Standing stone, Oughtihery, Co. Cork
Co. Cork |
Stone Monuments
In the townland of Oughtihery in mid Cork, a prehistoric standing stone once rose from the ground and has since vanished so completely that not even a depression marks where it stood.
It is the kind of absence that repays attention, a place defined entirely by what is no longer there.
The stone appears on the Ordnance Survey six-inch map of 1842, labelled "Dallaun", and again on the 1904 revision, this time spelled "Gallaun". Both spellings are anglicisations of the Irish "galláin", the common term for a standing stone, a single upright megalith whose original purpose, whether as a boundary marker, a ritual monument, or something else entirely, is rarely recoverable. By the time the next OS survey was produced in 1938, the stone had disappeared from the map altogether, and at some point between 1904 and that revision it was removed from the ground.

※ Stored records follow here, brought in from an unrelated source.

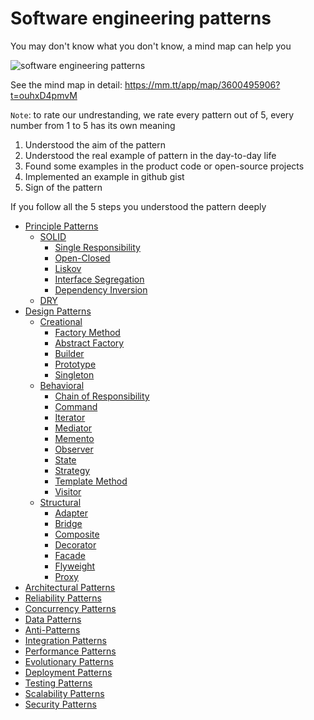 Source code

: # Software engineering patterns

You may don't know what you don't know, a mind map can help you

![software engineering patterns](./img/software_engineering_patterns.png)

See the mind map in detail: https://mm.tt/app/map/3600495906?t=ouhxD4pmvM

`Note`: to rate our undrestanding, we rate every pattern out of 5, every number from 1 to 5 has its own meaning

1. Understood the aim of the pattern
2. Understood the real example of pattern in the day-to-day life
3. Found some examples in the product code or open-source projects
4. Implemented an example in github gist
5. Sign of the pattern

If you follow all the 5 steps you understood the pattern deeply

* [Principle Patterns](patterns/principle-patterns/README.md)
    - [SOLID](patterns/principle-patterns/SOLID/README.md)
        - [Single Responsibility](patterns/principle-patterns/SOLID/1-single-responsibility/README.md)
        - [Open-Closed](patterns/principle-patterns/SOLID/2-open-closed/README.md)
        - [Liskov](patterns/principle-patterns/SOLID/3-liskov/README.md)
        - [Interface Segregation](patterns/principle-patterns/SOLID/4-interface-segregation/README.md)
        - [Dependency Inversion](patterns/principle-patterns/SOLID/5-dependency-inversion/README.md)
    - [DRY](patterns/principle-patterns/DRY/README.md)
* [Design Patterns](#design-patterns)
    - [Creational](#creational)
        - [Factory Method](#factory-method)
        - [Abstract Factory](#abstract-factory)
        - [Builder](#builder)
        - [Prototype](#prototype)
        - [Singleton](#singleton)
    - [Behavioral](#behavioral)
        - [Chain of Responsibility](#chain-of-responsibility)
        - [Command](#command)
        - [Iterator](#iterator)
        - [Mediator](#mediator)
        - [Memento](#memento)
        - [Observer](#observer)
        - [State](#state)
        - [Strategy](#strategy)
        - [Template Method](#template-method)
        - [Visitor](#visitor)
    - [Structural](#structural)
        - [Adapter](#adapter)
        - [Bridge](#bridge)
        - [Composite](#composite)
        - [Decorator](#decorator)
        - [Facade](#facade)
        - [Flyweight](#flyweight)
        - [Proxy](#proxy)
* [Architectural Patterns](#architectural-patterns)
* [Reliability Patterns](#reliability-patterns)
* [Concurrency Patterns](#concurrency-patterns)
* [Data Patterns](#data-patterns)
* [Anti-Patterns](#anti-patterns)
* [Integration Patterns](#integration-patterns)
* [Performance Patterns](#performance-patterns)
* [Evolutionary Patterns](#evolutionary-patterns)
* [Deployment Patterns](#deployment-patterns)
* [Testing Patterns](#testing-patterns)
* [Scalability Patterns](#scalability-patterns)
* [Security Patterns](#security-patterns)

No surface trace remains.
What makes this particular case quietly instructive is the paper trail. The two nineteenth and early twentieth century maps confirm the stone was still standing within living memory of people alive today, or close to it. Its disappearance is not ancient; it was a decision someone made, probably a farmer clearing land, possibly someone who needed the stone for building. Standing stones across Ireland were quarried for gateposts, incorporated into field walls, or simply levered out because they were an inconvenience. The maps record the stone's name, its approximate location, and then its absence, which is more documentation than most lost monuments ever receive.